Akademik Veri Yönetim Sistemi
Biomedical Materials and Devices, 2025 (Scopus)
Bone tissue is a structure composed of organic and inorganic components. There are some problems associated with the fracture healing of bone tissue. The fracture union and rehabilitation process can take a long time due to infections, delayed healing, or nonunion of the bone tissue. Recent studies have directed orthopedic surgeons to cellular therapy and biomaterials. This study investigated hydroxyapatite (HAp) and loofah-reinforced carboxymethyl chitosan composite scaffolds (HAp + loofah + CMCht) in vitro and in vivo fracture healing. Following material characterizations, in vitro biocompatibility analyses were conducted using rat mesenchymal stem cells derived from periosteum (pMSCs) and bone marrow (bMSCs) tissues. Moreover, in vivo studies were conducted on 48 Wistar Albino rats, randomly divided into 4 groups: empty defect, cell-free scaffold, bMSCs-seeded scaffold, and pMSCs-seeded scaffold. The rats were followed up for 8 weeks after implantation.
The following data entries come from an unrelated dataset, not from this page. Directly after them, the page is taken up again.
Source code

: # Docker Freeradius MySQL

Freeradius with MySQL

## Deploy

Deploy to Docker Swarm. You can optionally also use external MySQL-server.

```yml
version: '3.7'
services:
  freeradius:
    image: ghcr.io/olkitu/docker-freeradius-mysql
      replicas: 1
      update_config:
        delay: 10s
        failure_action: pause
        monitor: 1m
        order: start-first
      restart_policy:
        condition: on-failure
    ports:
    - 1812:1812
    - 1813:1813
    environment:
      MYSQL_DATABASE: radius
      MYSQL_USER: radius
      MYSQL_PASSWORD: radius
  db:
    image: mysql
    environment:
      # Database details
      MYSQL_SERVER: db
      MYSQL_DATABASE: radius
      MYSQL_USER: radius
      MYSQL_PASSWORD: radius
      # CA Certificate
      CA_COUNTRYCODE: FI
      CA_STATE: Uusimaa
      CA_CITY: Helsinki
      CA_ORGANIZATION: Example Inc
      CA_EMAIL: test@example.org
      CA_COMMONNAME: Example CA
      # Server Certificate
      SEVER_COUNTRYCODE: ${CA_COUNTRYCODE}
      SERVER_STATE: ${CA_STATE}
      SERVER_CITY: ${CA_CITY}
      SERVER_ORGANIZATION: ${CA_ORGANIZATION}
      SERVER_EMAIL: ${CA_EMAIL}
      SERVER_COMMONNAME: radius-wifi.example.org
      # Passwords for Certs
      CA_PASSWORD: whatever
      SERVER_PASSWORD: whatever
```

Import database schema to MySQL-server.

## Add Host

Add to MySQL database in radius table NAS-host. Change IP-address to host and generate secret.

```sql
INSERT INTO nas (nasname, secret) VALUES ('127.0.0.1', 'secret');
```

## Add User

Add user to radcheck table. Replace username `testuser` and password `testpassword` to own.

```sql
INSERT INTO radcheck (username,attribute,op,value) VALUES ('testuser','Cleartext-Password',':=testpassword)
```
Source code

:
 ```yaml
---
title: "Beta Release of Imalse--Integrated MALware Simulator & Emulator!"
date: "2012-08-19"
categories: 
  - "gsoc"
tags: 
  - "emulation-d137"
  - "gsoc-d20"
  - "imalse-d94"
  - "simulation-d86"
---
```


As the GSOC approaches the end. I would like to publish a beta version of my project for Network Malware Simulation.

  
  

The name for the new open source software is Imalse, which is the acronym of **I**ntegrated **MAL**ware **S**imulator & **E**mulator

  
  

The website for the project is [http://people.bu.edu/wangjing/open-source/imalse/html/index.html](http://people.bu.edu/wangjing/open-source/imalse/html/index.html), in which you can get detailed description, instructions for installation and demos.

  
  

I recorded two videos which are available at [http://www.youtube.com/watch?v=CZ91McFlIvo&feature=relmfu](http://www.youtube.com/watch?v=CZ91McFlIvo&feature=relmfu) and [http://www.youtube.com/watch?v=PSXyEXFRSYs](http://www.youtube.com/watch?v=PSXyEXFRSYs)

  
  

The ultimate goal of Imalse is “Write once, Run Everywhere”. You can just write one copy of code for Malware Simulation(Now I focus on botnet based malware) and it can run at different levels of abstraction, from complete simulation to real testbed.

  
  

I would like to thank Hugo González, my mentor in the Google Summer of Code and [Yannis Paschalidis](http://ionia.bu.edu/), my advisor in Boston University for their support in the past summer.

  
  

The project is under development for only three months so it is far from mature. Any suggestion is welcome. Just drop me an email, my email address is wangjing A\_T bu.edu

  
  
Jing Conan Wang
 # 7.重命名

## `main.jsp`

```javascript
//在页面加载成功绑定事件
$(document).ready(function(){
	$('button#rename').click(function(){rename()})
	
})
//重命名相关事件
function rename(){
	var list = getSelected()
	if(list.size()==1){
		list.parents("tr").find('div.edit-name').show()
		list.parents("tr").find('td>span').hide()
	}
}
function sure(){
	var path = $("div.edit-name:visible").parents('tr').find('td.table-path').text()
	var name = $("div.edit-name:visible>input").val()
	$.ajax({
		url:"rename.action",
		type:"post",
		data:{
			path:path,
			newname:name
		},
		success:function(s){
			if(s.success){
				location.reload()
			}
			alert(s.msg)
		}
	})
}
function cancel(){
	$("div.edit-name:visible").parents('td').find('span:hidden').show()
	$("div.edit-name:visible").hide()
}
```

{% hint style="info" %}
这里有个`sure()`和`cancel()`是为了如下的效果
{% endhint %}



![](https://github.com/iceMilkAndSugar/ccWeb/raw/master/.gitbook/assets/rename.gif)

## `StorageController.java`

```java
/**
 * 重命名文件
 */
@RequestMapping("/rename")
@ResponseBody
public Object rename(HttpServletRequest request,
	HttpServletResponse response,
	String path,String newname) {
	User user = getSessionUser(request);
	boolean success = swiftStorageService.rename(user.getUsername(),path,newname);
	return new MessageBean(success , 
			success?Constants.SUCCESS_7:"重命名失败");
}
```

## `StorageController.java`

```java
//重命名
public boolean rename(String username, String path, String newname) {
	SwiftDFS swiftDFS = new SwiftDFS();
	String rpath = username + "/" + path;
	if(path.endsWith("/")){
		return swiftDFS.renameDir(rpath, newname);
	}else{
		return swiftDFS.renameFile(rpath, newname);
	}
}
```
Biomechanical, radiological, and histological examinations were performed in vivo. Our results showed that the HAp + loofah + CMCht scaffold is biocompatible and an excellent alternative for fracture healing studies with mesenchymal stem cells. ALP activity was measured to evaluate the bone-forming ability of the bMSCs and pMSCs on the scaffolds. bMSCs-seeded scaffolds increased significantly between days 7 and 28 (p < 0.01). The scaffolds populated with pMSCs showed a slight, non-significant decline by day 21 of incubation. However, a significant increase was noted when comparing days 21 and 28 in the pMSCs-seeded scaffolds (p < 0.0002). Analysis of cell presence, morphology, distribution, and adhesion in HAp + loofah + CMCht scaffolds indicated enhanced cell proliferation on days 14 and 21 compared to day 7, as demonstrated by histochemical and immunohistochemical assays. The bMSC exhibited superior osteoconductive properties compared to the pMSC, as demonstrated through comprehensive in vitro and in vivo studies. These experiments revealed that the bMSC not only facilitated enhanced bone tissue formation but also promoted faster integration with existing bone structures. The results indicate that the unique characteristics of bMSCs significantly contribute to their effectiveness in supporting bone regeneration, making them a promising candidate for applications in orthopedic and reconstructive medicine.